Ciò che conta è che si tratta di un dipinto ufficiale, in cui l'atteggiamento,
il portamento, l'espressione, l'abbigliamento del modello e, quindi, in
una certa misura, la stessa tecnica del pittore, obbediscono a canoni
già stabiliti in grado di suscitare un'impressione favorevole e "generare
popolarità".
Un'atmosfera
di maestosità pervade il quadro, accentuata dal grande mantello viola
foderato, ricamato con gigli in oro e dallo splendore delle insegne
reali. Difensore della Chiesa, primo signore del suo Regno, unendo
esponenzialmente nella sua persona tutta la distinzione e la
raffinatezza di una nobiltà che a sua volta è esponente della nazione
stessa, un Re di Francia incarnava così tutti gli ideali di una società
in cui la Fede, la tradizione, la distillazione dei valori attraverso un
processo formativo di tipo familiare, portato avanti per secoli da
famiglie d'elezione, erano tra gli elementi più essenziali delle
Istituzioni, generalmente accettati e custoditi dalla psicologia
collettiva. Più alto, potente e raffinato è il re, più risulta esaltato
in dignità il popolo.
* * *
Proprio
all'epoca di Luigi XV, questa mentalità iniziò a cambiare, minando la
società e preparando la Rivoluzione francese da cui è uscito tutto il
mondo contemporaneo.
Essenzialmente egualitaria,
la Rivoluzione francese ha cambiato i criteri di popolarità. I gruppi
umani non si sentivano più incarnati e rappresentati dalle loro figure
apicali, poiché la figura esponenziale è il prodotto di una selezione e
ogni selezione è anti egualitaria. La popolarità ha smesso di convergere
sugli uomini eccezionali, superiori, e si è concentrata sugli uomini di
massa. Da qui il fatto che i quadri ufficiali che rappresentano i capi
di Stato con tutte le loro decorazioni hanno perso quasi del tutto la
loro capacità di generare popolarità. Per essere popolare, il Capo dello
Stato non deve dimostrare di essere più degli altri. Al contrario, deve
dimostrare di non essere più di nessuno, di essere come tutti gli altri.

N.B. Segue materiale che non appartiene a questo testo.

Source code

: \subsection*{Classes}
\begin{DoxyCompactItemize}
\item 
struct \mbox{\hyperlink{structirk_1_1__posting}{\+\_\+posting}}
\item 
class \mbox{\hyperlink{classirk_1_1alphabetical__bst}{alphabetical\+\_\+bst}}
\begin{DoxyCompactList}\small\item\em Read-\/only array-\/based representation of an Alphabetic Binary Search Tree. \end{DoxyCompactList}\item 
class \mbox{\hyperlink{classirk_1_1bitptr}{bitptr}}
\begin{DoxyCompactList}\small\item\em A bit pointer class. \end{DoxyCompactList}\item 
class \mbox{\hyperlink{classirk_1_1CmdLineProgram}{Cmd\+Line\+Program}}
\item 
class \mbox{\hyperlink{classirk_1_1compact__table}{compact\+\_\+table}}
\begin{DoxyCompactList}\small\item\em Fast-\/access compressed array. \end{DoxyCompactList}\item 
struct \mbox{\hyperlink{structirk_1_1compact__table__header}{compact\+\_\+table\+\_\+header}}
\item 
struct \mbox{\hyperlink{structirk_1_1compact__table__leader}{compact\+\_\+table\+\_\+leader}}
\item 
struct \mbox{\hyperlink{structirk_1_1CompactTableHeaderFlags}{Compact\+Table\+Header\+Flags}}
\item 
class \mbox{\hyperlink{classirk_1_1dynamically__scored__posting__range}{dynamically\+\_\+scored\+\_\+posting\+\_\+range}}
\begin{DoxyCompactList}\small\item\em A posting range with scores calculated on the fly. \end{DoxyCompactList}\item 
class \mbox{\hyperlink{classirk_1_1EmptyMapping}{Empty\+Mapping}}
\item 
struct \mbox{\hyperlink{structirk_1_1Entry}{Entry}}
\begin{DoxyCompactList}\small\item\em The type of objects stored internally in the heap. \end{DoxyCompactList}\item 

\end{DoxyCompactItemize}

Per questo motivo i dipinti ufficiali sono stati lasciati alle pareti
dei grandi saloni nobiliari, che vivono vuoti e chiusi, tranne che nelle
rare giornate di gala. E i capi di Stato hanno cominciato a farsi vedere
dal pubblico, soprattutto su giornali e riviste, fotografati negli
atteggiamenti ordinari della vita quotidiana.
Cercano di far dimenticare all'opinione pubblica che sono capi di Stato,
per apparire come semplici borghesi nell'epoca della borghesia...
Ecco quindi il Presidente Truman, in una foto a tutta pagina di una
rivista americana, che suona borghesemente il suo pianoforte. Va
sottolineato che questo non può essere considerato tipicamente nord
americano. Questi venti soffiano in tutto il mondo e nella stessa Europa
ci sono molti Presidenti e persino Re che seguono la stessa influenza.
Insistiamo: qui non stiamo commentando un uomo, tanto meno un Paese, ma
un'ideologia e un'epoca.
* * *
Ecosì soffiano i
venti. E in quale direzione soffiano? Verrà il giorno in cui i capi di
Stato avranno paura di presentarsi come borghesi e preferiranno la
giacchetta proletaria di Stalin? Ed i diplomatici adotteranno i modi "forti"
della politica comunista rumena Anna Pauker?